Dataset records
== Segment start ==
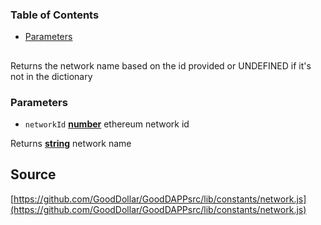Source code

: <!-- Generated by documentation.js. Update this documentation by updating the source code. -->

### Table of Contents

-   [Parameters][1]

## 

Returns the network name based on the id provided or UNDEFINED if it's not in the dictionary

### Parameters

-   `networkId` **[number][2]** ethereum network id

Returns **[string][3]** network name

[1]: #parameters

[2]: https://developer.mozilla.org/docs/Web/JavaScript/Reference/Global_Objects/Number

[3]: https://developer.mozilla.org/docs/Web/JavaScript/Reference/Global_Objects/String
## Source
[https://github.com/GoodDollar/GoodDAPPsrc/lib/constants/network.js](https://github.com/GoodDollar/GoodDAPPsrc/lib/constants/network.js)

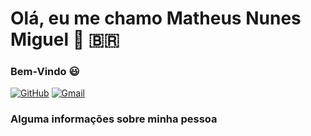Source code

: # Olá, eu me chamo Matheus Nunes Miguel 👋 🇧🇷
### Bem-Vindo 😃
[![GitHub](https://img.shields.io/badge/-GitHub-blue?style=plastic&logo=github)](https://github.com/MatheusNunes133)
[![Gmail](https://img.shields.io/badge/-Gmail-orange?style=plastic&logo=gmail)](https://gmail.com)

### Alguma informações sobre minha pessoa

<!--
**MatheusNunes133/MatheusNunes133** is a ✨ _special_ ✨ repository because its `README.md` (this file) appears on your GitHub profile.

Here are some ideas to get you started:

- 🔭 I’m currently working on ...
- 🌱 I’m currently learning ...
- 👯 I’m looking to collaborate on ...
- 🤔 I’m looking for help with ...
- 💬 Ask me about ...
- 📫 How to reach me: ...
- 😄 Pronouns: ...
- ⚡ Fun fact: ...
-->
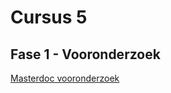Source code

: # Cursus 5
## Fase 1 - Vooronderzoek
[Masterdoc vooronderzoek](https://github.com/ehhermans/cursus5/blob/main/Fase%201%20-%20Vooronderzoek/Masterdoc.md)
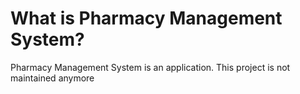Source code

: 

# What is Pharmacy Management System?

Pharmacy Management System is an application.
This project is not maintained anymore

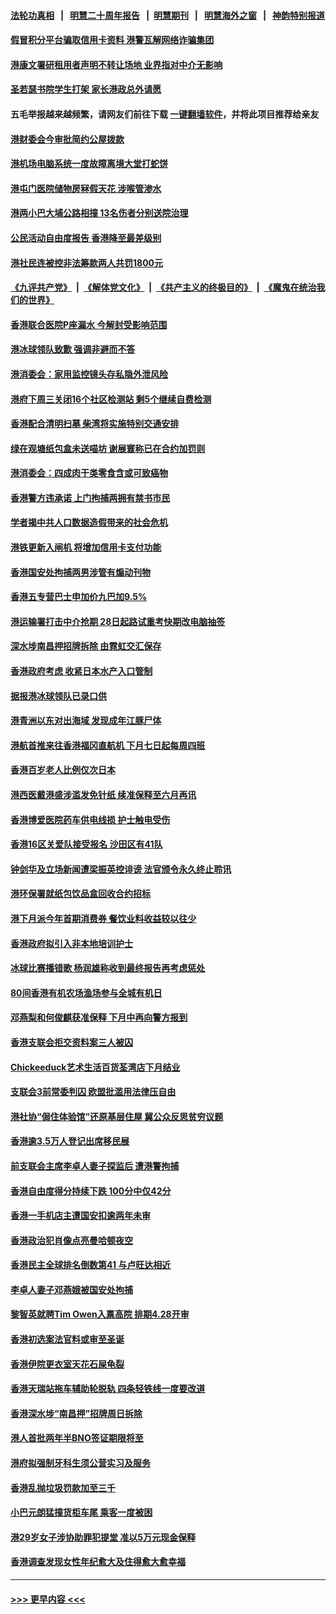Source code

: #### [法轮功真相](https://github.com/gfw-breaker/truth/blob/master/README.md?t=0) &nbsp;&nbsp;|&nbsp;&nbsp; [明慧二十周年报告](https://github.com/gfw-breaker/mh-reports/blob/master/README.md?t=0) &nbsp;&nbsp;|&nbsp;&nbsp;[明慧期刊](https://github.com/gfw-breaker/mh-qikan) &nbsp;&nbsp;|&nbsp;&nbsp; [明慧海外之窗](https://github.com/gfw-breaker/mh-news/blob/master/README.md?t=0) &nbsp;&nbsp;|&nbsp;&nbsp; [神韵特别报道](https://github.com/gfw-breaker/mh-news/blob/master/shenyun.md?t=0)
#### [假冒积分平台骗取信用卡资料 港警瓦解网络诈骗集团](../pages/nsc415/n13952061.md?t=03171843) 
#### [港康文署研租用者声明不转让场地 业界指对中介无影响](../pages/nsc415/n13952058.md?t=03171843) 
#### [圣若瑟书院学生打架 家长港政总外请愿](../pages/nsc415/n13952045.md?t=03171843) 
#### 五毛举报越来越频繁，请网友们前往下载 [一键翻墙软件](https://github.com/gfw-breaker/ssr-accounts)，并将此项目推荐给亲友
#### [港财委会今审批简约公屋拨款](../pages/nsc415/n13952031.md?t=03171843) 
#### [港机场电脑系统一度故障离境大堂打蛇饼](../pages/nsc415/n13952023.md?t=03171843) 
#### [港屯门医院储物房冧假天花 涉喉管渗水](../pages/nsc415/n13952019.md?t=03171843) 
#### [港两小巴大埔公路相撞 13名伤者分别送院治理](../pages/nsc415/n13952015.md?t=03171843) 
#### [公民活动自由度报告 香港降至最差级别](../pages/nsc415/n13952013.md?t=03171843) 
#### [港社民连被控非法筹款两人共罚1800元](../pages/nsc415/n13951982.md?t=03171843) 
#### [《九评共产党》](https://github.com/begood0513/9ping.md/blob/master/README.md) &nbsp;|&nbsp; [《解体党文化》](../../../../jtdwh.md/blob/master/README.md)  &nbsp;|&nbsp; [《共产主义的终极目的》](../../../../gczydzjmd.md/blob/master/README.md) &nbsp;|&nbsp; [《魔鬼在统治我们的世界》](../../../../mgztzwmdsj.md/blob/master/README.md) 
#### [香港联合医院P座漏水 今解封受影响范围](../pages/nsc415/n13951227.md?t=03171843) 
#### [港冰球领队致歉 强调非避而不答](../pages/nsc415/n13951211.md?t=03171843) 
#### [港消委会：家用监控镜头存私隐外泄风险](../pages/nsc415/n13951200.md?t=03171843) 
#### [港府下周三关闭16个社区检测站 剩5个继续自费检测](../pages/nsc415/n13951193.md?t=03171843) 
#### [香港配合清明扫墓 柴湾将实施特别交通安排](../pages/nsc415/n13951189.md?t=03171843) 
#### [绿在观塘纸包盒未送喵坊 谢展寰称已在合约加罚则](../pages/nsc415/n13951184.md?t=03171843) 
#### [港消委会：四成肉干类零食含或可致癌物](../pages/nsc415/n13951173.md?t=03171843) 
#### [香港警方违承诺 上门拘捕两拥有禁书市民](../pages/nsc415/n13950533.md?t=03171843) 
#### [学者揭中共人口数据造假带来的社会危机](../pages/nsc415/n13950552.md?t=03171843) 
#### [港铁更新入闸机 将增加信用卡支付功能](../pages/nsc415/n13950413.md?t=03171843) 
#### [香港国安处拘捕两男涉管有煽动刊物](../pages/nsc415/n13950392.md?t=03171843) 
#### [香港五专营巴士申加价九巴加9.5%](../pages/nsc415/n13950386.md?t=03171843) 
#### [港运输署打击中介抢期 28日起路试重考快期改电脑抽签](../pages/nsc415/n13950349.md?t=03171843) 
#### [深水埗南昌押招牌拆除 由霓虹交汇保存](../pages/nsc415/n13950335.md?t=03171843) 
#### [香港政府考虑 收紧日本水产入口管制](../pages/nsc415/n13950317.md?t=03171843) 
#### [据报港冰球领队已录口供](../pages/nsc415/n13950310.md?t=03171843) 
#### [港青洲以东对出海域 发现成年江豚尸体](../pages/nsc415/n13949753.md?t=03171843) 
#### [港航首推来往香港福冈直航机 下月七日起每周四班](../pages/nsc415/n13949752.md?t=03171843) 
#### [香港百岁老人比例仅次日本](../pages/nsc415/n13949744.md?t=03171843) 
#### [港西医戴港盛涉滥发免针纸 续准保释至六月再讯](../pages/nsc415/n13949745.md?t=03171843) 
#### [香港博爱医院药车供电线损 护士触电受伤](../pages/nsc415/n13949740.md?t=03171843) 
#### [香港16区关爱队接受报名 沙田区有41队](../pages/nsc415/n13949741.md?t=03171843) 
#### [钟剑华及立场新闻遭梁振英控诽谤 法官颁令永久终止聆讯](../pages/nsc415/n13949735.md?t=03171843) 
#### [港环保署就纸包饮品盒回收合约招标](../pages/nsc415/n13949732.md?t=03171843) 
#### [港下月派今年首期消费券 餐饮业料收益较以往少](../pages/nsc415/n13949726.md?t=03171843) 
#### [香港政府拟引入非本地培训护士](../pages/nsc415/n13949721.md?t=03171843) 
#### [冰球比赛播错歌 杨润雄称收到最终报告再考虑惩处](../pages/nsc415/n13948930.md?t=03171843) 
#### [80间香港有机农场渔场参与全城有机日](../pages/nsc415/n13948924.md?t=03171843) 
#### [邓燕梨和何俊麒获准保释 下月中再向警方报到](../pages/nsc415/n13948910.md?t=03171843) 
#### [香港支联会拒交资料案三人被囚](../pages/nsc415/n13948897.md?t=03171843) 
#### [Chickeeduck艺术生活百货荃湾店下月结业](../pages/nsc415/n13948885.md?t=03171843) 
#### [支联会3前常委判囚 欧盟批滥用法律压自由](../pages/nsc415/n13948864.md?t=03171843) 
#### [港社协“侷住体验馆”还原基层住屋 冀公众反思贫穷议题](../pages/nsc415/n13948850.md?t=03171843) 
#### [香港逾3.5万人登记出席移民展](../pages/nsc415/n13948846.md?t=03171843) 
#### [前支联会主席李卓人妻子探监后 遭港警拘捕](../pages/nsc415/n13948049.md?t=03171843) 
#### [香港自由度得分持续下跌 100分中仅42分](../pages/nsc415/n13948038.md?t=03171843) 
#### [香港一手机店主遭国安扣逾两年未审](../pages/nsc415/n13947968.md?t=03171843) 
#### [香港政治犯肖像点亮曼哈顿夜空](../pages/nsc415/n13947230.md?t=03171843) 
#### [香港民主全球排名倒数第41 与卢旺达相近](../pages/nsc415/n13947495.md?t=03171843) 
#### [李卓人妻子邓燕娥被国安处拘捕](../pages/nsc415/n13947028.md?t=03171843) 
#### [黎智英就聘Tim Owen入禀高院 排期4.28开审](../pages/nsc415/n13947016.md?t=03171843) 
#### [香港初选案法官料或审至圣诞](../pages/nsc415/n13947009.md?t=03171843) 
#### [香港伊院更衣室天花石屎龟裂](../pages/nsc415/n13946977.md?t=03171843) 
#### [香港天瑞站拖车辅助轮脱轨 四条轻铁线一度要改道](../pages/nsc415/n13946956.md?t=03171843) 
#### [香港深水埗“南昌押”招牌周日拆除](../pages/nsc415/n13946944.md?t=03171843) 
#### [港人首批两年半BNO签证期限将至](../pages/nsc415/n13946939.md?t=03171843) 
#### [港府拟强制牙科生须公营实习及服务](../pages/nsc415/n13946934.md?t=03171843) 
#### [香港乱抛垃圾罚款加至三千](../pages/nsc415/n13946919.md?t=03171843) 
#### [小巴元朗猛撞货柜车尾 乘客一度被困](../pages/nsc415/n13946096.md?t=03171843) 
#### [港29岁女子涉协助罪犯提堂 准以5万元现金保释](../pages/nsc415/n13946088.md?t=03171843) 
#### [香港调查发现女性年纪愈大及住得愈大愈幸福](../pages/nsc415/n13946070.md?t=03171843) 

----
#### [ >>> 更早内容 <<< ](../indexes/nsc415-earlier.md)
== Segment end ==
== Segment start ==
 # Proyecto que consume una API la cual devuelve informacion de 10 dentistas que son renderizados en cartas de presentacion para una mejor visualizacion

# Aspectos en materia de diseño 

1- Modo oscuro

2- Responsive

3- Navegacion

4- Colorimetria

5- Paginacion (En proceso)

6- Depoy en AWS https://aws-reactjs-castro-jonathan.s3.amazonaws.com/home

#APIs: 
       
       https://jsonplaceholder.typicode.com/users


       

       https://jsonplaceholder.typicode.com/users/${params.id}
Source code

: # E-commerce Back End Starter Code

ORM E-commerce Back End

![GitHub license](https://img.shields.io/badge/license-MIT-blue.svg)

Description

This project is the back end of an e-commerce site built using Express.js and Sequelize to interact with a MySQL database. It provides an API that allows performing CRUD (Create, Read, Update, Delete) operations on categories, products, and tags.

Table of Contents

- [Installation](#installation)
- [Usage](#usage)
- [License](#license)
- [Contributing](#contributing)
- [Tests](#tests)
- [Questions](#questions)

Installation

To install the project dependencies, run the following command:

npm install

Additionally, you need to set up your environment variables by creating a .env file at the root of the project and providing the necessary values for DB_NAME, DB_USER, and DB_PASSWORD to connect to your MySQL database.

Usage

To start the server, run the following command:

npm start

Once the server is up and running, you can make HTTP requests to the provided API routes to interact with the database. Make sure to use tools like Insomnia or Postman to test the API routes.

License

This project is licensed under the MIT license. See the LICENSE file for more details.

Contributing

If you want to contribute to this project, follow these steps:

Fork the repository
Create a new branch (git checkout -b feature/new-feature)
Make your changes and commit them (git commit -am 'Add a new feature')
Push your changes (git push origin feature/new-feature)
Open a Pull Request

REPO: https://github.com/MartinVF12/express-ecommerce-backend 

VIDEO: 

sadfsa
== Segment end ==
== Segment start ==
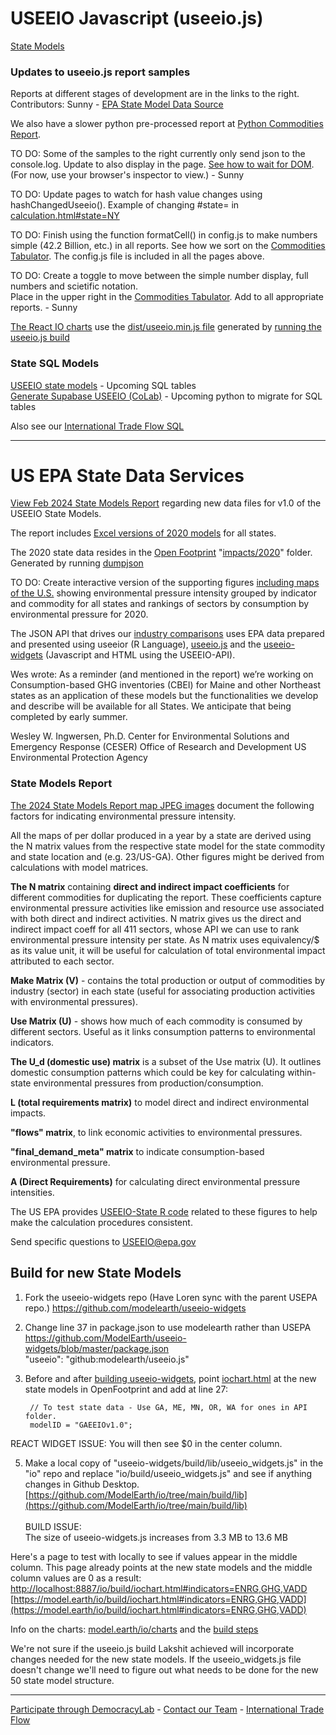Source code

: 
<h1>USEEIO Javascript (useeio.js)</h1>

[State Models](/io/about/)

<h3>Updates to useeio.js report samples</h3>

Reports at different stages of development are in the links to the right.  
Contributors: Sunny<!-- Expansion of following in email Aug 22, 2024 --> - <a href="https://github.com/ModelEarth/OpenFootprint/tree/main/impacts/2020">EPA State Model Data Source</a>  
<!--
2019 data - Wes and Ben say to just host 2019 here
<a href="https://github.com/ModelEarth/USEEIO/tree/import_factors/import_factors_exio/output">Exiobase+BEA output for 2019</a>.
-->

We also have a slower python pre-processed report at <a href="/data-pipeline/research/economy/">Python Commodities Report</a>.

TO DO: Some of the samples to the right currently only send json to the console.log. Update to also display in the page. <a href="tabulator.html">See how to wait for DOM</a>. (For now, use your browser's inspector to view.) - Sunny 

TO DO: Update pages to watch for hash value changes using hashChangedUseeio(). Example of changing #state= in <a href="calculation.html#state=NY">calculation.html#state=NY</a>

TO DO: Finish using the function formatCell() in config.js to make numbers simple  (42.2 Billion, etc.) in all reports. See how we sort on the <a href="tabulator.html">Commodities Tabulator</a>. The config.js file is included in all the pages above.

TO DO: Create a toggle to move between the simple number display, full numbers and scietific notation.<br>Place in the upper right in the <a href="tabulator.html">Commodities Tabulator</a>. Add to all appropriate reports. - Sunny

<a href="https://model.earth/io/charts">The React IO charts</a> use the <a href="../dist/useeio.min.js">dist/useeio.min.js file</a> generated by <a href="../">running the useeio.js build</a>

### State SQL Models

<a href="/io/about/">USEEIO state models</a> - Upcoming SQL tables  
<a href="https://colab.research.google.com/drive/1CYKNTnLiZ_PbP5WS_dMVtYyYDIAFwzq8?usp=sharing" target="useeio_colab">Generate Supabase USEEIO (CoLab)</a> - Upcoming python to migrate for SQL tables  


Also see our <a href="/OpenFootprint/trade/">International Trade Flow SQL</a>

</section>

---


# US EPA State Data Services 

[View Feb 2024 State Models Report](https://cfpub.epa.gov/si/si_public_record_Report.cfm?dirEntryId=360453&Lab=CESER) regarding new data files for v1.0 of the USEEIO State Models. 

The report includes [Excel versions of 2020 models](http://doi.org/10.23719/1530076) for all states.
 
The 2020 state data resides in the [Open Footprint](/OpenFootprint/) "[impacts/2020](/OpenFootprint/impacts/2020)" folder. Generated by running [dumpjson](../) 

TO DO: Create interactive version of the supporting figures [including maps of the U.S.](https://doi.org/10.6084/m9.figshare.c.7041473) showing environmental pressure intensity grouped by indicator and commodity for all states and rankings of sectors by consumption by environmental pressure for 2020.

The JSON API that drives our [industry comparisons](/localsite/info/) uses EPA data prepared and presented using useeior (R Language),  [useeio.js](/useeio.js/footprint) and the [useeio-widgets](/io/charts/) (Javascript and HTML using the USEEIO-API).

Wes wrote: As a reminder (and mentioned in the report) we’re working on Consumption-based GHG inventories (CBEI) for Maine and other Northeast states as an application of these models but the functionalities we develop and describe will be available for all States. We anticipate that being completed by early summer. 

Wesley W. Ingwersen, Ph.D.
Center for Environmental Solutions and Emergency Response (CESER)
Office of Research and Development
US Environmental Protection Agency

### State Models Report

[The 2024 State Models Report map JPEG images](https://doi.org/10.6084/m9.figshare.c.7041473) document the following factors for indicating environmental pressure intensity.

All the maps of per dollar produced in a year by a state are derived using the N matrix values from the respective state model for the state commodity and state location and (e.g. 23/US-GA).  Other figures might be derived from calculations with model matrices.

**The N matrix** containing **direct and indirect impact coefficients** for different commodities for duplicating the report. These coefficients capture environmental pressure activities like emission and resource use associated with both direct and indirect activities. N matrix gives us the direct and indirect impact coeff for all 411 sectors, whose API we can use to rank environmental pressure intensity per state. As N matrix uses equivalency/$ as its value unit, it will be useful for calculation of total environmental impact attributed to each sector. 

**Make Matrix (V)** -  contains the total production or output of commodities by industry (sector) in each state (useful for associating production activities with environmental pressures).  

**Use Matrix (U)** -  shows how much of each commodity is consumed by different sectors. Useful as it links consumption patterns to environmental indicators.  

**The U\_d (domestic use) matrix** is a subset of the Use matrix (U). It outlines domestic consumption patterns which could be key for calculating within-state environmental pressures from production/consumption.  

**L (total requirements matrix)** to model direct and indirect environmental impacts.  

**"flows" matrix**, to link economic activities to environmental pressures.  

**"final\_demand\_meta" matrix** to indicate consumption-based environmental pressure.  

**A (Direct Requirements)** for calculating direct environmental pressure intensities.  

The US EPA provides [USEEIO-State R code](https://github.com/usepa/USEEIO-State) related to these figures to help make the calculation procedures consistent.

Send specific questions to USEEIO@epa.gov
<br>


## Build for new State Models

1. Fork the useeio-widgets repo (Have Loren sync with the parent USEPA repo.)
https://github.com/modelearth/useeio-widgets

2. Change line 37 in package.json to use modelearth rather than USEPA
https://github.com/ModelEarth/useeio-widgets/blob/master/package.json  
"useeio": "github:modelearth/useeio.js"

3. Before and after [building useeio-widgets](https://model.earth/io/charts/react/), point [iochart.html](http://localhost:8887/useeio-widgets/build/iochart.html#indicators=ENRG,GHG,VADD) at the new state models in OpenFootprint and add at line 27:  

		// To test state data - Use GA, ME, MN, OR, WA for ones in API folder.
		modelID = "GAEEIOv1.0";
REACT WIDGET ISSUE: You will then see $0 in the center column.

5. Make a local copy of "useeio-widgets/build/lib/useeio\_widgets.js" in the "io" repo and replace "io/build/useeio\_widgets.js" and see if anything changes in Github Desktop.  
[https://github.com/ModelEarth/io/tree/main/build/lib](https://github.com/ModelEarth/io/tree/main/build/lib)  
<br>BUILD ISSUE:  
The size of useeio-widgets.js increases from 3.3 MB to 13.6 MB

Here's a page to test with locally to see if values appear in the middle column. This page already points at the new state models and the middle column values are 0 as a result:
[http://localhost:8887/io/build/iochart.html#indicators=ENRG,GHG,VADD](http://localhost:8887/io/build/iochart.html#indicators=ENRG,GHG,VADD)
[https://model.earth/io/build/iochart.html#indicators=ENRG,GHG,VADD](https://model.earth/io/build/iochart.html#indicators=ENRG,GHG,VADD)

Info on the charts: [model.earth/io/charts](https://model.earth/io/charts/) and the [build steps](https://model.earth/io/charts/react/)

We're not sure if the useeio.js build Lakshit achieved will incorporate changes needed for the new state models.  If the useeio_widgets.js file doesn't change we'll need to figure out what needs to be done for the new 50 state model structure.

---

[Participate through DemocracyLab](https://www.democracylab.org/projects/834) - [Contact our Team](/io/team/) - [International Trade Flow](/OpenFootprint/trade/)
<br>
== Segment end ==
__Task statement__:
All lines of the entries above where "need" turns up should be reported.

__Task response__:
Additionally, you need to set up your environment variables by creating a .env file at the root of the project and providing the necessary values for DB_NAME, DB_USER, and DB_PASSWORD to connect to your MySQL database.
We're not sure if the useeio.js build Lakshit achieved will incorporate changes needed for the new state models.  If the useeio_widgets.js file doesn't change we'll need to figure out what needs to be done for the new 50 state model structure.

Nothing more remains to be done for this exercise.